Aug 23 2017 Comments 0
With their wagging tails, lolloping demeanour and tendency to lick any human in sight, dogs are one of the friendliest animals on the planet. And now, a new study has revealed that it’s not just because they’re bought up around humans. Confirming that both nature and nurture play a role, a joint study by scientists from Oregon State University and Princeton has confirmed that dogs share a genetic link with overly-outgoing humans.
The link between genes and hyper-sociability
Using clues from humans with genetic disorders that makes them particularly friendly, animal behaviourist Monique Udell and geneticist Bridgett vonHoldt were able to pin down the genetic basis of the affectionate personalities that most dogs seem to possess. As well as finding variations in several genes that make dogs friendlier than wolves, they also pinned down genetic variations that make some dogs friendlier than others. For the medical industry it could represent an exciting new glimpse at the complexity of human behaviour.
It all started seven years ago when Udell and vonHoldt spearheaded a study designed to link genes to a hyper-sociability behavioural trait they believed was pivotal to dog domestication.

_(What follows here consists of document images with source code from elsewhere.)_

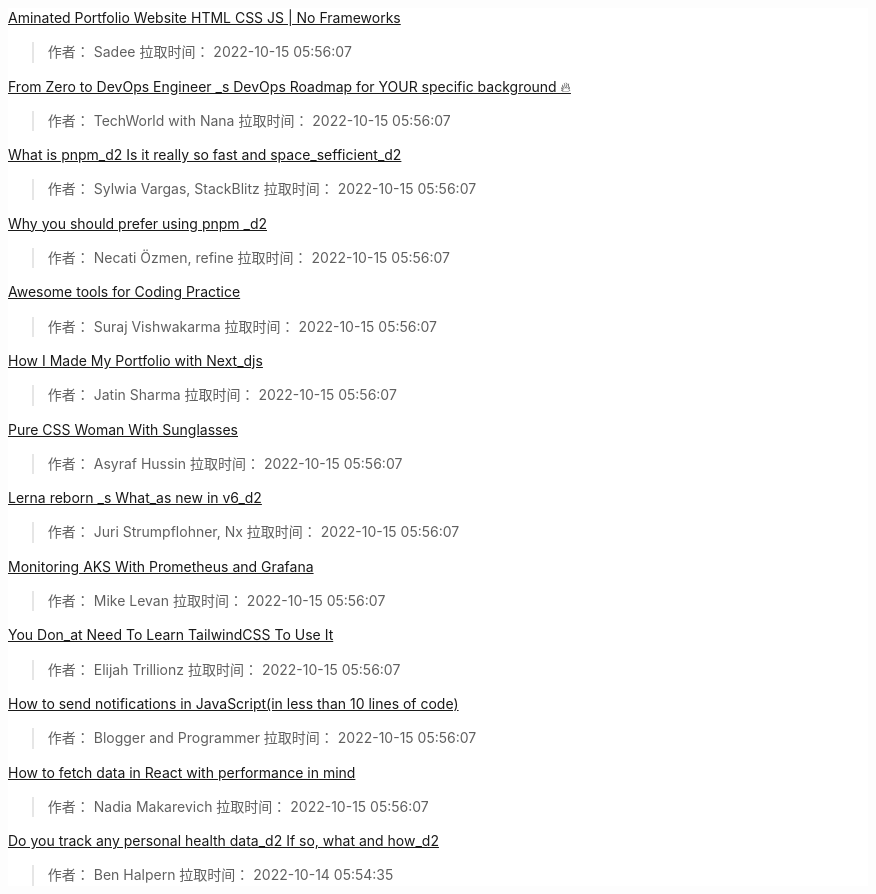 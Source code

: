  [Aminated Portfolio Website HTML CSS JS | No Frameworks](https://dev.to/codewithsadee/aminated-portfolio-website-html-css-js-no-frameworks-2k0m)

> 作者： Sadee  拉取时间： 2022-10-15 05:56:07

 [From Zero to DevOps Engineer _s DevOps Roadmap for YOUR specific background 🔥](https://dev.to/techworld_with_nana/from-zero-to-devops-engineer-devops-roadmap-for-your-specific-background-4h8n)

> 作者： TechWorld with Nana  拉取时间： 2022-10-15 05:56:07

 [What is pnpm_d2 Is it really so fast and space_sefficient_d2](https://dev.to/stackblitz/what-is-pnpm-and-is-it-really-so-fast-and-space-efficient-29la)

> 作者： Sylwia Vargas, StackBlitz  拉取时间： 2022-10-15 05:56:07

 [Why you should prefer using pnpm _d2](https://dev.to/refine/why-you-should-prefer-using-pnpm--2114)

> 作者： Necati Özmen, refine  拉取时间： 2022-10-15 05:56:07

 [Awesome tools for Coding Practice](https://dev.to/surajondev/awesome-tools-for-coding-practice-4l49)

> 作者： Suraj Vishwakarma  拉取时间： 2022-10-15 05:56:07

 [How I Made My Portfolio with Next_djs](https://dev.to/j471n/how-i-made-my-portfolio-with-nextjs-2mn3)

> 作者： Jatin Sharma  拉取时间： 2022-10-15 05:56:07

 [Pure CSS Woman With Sunglasses](https://dev.to/asyrafhussin4/pure-css-woman-with-sunglasses-2l7e)

> 作者： Asyraf Hussin  拉取时间： 2022-10-15 05:56:07

 [Lerna reborn _s What_as new in v6_d2](https://dev.to/nx/lerna-reborn-whats-new-in-v6-245j)

> 作者： Juri Strumpflohner, Nx  拉取时间： 2022-10-15 05:56:07

 [Monitoring AKS With Prometheus and Grafana](https://dev.to/thenjdevopsguy/monitoring-aks-with-prometheus-and-grafana-9o8)

> 作者： Mike Levan  拉取时间： 2022-10-15 05:56:07

 [You Don_at Need To Learn TailwindCSS To Use It](https://dev.to/elijahtrillionz/you-dont-need-to-learn-tailwindcss-to-use-it-3f0d)

> 作者： Elijah Trillionz  拉取时间： 2022-10-15 05:56:07

 [How to send notifications in JavaScript(in less than 10 lines of code)](https://dev.to/freebeliever/how-to-send-notifications-in-javascriptin-less-than-10-lines-of-code-3g9j)

> 作者： Blogger and Programmer  拉取时间： 2022-10-15 05:56:07

 [How to fetch data in React with performance in mind](https://dev.to/adevnadia/how-to-fetch-data-in-react-with-performance-in-mind-2146)

> 作者： Nadia Makarevich  拉取时间： 2022-10-15 05:56:07

 [Do you track any personal health data_d2 If so, what and how_d2](https://dev.to/ben/do-you-track-any-personal-health-data-if-so-what-and-how-1cib)

> 作者： Ben Halpern  拉取时间： 2022-10-14 05:54:35

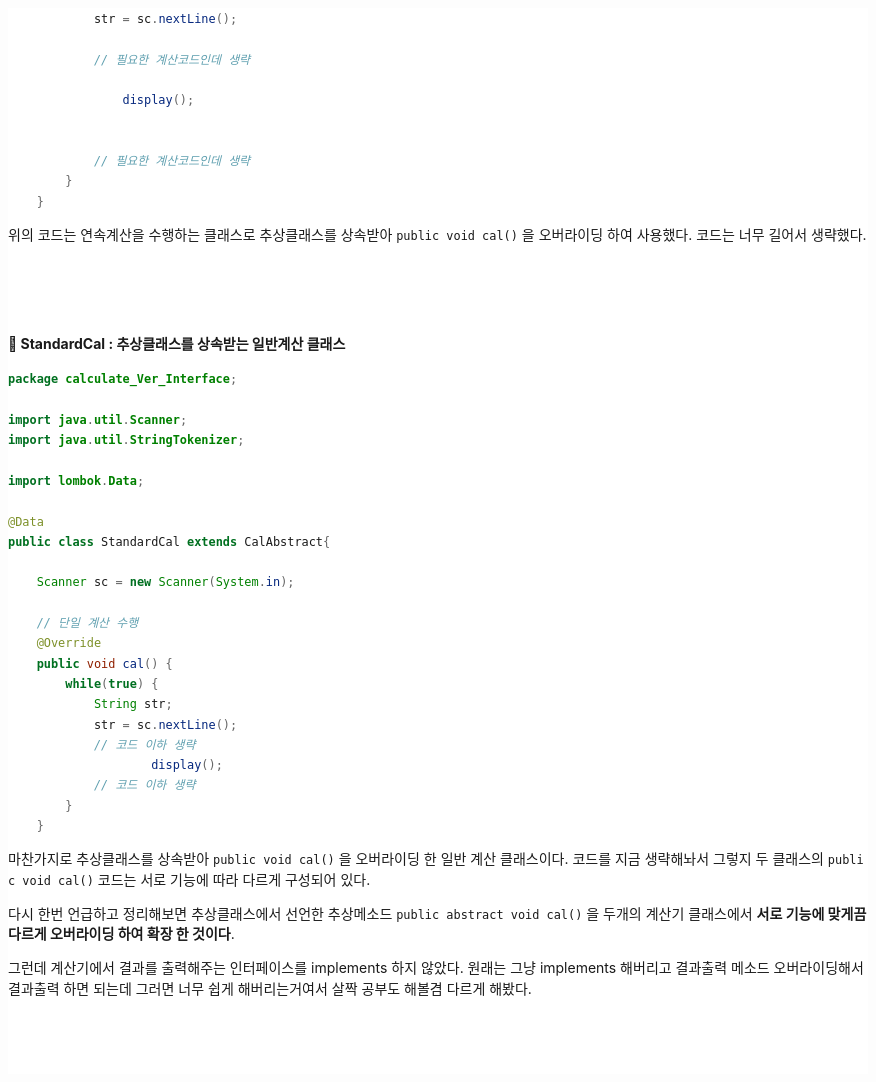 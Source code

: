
 ```java
			str = sc.nextLine();

			// 필요한 계산코드인데 생략
				
				display();
				
				
			// 필요한 계산코드인데 생략
		}
	}

```

위의 코드는 연속계산을 수행하는 클래스로 추상클래스를 상속받아 ``` public void cal() ``` 을 오버라이딩 하여 사용했다. 코드는 너무 길어서 생략했다. 

<br><br><Br>

**🔔 StandardCal : 추상클래스를 상속받는 일반계산 클래스**
```java
package calculate_Ver_Interface;

import java.util.Scanner;
import java.util.StringTokenizer;

import lombok.Data;

@Data
public class StandardCal extends CalAbstract{
	
	Scanner sc = new Scanner(System.in);

	// 단일 계산 수행
	@Override
	public void cal() {
		while(true) {
			String str;
			str = sc.nextLine();
			// 코드 이하 생략
					display();
			// 코드 이하 생략
		}
	}
```

마찬가지로 추상클래스를 상속받아 ``` public void cal() ``` 을 오버라이딩 한 일반 계산 클래스이다. 코드를 지금 생략해놔서 그렇지 두 클래스의 ``` public void cal() ``` 코드는 서로 기능에 따라 다르게 구성되어 있다.

다시 한번 언급하고 정리해보면 추상클래스에서 선언한 추상메소드 ```public abstract void cal()``` 을 두개의 계산기 클래스에서 **서로 기능에 맞게끔 다르게 오버라이딩 하여 확장 한 것이다**.

그런데 계산기에서 결과를 출력해주는 인터페이스를 implements 하지 않았다. 원래는 그냥 implements 해버리고 결과출력 메소드 오버라이딩해서 결과출력 하면 되는데 그러면 너무 쉽게 해버리는거여서 살짝 공부도 해볼겸 다르게 해봤다.

<br><br><br>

They started by analysing the behaviour of 18 dogs, including purebreds and mixed breeds. They then compared it with the behaviour patterns of 10 captive, hand-raised wolves. Despite the fact that the wolves had been raised by humans the dogs were much friendlier.
The science behind love
After confirming the differences the researchers compared the behaviour to humans with Williams-Beuren syndrome, a developmental disorder that creates overly friendly and trusting personalities. The syndrome occurs when humans lose part of chromosome 7, which is the equivalent of chromosome 6 with dogs.
According to VonHoldt chromosome 6 DNA varied widely in dogs and wolves, with parts often inserted, deleted or duplicated. “Almost every dog and wolf we sequenced had a different change,” she explains. Humans with Williams-Beuren disorder also show great variation in the chromosome 7region, which plays an all-important role in hyper-social personality development. Specifically, disruption on a gene for a protein called GTF21 was widely associated with the most social dogs. Furthermore, a lack of disruption led to aloof, “wolfy” behaviour.
“Survival of the friendliest”
“The study is exciting because it provides such strong support for the ‘survival of the friendliest’ hypothesis of dog domestication,” comments Brian Hare, an evolutionary anthropologist who wasn’t involved in the study. He explains that ancient wolves with these gene disruptions were able to befriend humans and eventually replace fear with friendliness to create a new social bond.